Magistrado ResponsávelALBERTINA PEDROSO
Data da Resolução19 de Fevereiro de 2013
EmissorCourt of Appeal of Coimbra (Portugal)

Acordam na 2.ª Secção Cível do Tribunal da Relação de Coimbra[1]: I – Relatório 1. A (…), deduziu a presente oposição à execução contra si instaurada pelos exequentes MG (…) e mulher MH (…), pedindo que a mesma seja julgada procedente e consequentemente seja o Oponente absolvido do pedido.

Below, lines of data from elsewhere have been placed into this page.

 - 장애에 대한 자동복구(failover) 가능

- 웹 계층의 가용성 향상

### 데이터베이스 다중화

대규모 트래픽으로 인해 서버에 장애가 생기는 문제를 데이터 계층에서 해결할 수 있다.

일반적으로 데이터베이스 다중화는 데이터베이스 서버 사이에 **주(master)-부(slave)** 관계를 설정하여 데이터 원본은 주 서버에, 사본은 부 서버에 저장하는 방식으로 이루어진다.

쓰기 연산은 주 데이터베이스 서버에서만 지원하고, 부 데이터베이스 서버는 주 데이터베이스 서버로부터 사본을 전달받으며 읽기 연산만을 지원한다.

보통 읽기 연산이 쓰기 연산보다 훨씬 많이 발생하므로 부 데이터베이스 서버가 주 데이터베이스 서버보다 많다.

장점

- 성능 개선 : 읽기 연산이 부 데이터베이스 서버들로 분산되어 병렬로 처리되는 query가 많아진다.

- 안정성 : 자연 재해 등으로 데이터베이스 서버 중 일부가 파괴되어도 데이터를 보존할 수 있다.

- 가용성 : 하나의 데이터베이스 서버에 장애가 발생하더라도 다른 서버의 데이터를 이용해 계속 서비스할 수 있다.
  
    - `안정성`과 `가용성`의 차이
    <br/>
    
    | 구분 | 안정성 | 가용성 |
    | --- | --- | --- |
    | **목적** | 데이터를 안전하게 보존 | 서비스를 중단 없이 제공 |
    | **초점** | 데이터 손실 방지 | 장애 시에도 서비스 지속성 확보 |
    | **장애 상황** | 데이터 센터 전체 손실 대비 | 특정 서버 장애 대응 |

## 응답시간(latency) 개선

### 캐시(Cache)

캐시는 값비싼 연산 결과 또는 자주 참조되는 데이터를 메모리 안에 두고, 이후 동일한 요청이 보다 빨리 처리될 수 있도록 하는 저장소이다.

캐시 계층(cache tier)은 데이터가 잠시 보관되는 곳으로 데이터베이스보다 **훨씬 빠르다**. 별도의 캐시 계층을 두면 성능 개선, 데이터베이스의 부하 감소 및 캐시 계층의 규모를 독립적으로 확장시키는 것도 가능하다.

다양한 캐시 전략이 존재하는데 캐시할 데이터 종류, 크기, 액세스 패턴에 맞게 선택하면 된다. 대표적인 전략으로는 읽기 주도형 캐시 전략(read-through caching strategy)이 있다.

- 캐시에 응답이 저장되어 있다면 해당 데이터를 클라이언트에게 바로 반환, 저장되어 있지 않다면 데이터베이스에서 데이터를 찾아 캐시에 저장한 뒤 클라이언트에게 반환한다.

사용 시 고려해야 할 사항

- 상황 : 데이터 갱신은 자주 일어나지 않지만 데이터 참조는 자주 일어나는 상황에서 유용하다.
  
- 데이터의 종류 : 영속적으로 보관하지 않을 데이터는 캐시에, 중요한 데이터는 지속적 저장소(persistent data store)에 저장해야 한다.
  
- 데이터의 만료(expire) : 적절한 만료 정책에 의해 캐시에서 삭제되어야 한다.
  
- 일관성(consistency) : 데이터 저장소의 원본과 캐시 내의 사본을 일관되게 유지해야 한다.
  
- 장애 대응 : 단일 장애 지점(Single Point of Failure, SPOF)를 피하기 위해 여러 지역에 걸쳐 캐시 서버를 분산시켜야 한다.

Para o efeito alegou, em síntese, que: «1. A execução intentada pelo senhor (…) e senhora (…), doravante designados por Exequentes, relativa à letra emitida em 2 de Outubro de 2007, subscrita pela G (…), S.A., ora designada por G (…) e avalizada pelos executados (…) ora designados por Avalistas e A (…), ora designado por Oponente, é claramente inadmissível e improcedente, conforme resulta do seguinte: a. Os Exequentes não invocaram nem demonstraram os concretos factos constitutivos da pretensa obrigação de pagamento da quantia aposta na letra exequenda, pelo que o r.e. é inepto, por ininteligibilidade da causa de pedir e do pedido (v. arts. 193.º/1 e 2/a), 288.º/b), 494.º/b), 810.º/3 e 4, 812.º/2, 814.º e 816.º do CPC); b. Os alegados direitos cambiários invocados pelos Exequentes sobre o ora Oponente encontram-se prescritos (v. arts. 70.º, 77.º e 78.º da LULL e arts. 814.º/a), 816.º, 466.º, 493.º e 496.º do CPC); c. Os pretensos direitos dos Exequentes sempre se encontrariam extintos, pois a execução da letra promovida contra os subscritores dependia de acto formal de protesto (v. arts. 32.º, 44.º, 53.º e 77.º da LULL e arts. 816.º, 466.º, 493.º e 496.º do CPC); d. A letra em causa foi preenchida abusivamente pelos Exequentes, pelo que os seus pretensos direitos fundamentam-se em título cambiário falso e são claramente inoponíveis ao ora Oponente (v. arts. 10.º e 77.º da LULL e art. 376.º do C. Civil); e. O título executivo sub judice é assim manifestamente insuficiente, devendo ser liminarmente indeferido o requerimento apresentado (v. arts. 811.º/1/b), 812.º/2/a) e 820.º do CPC), tanto mais que não cabe ao julgador desenvolver qualquer actividade inquisitória e probatória para suprir o incumprimento de ónus das partes (v. arts. 264.º e 814.º/e) do CPC)».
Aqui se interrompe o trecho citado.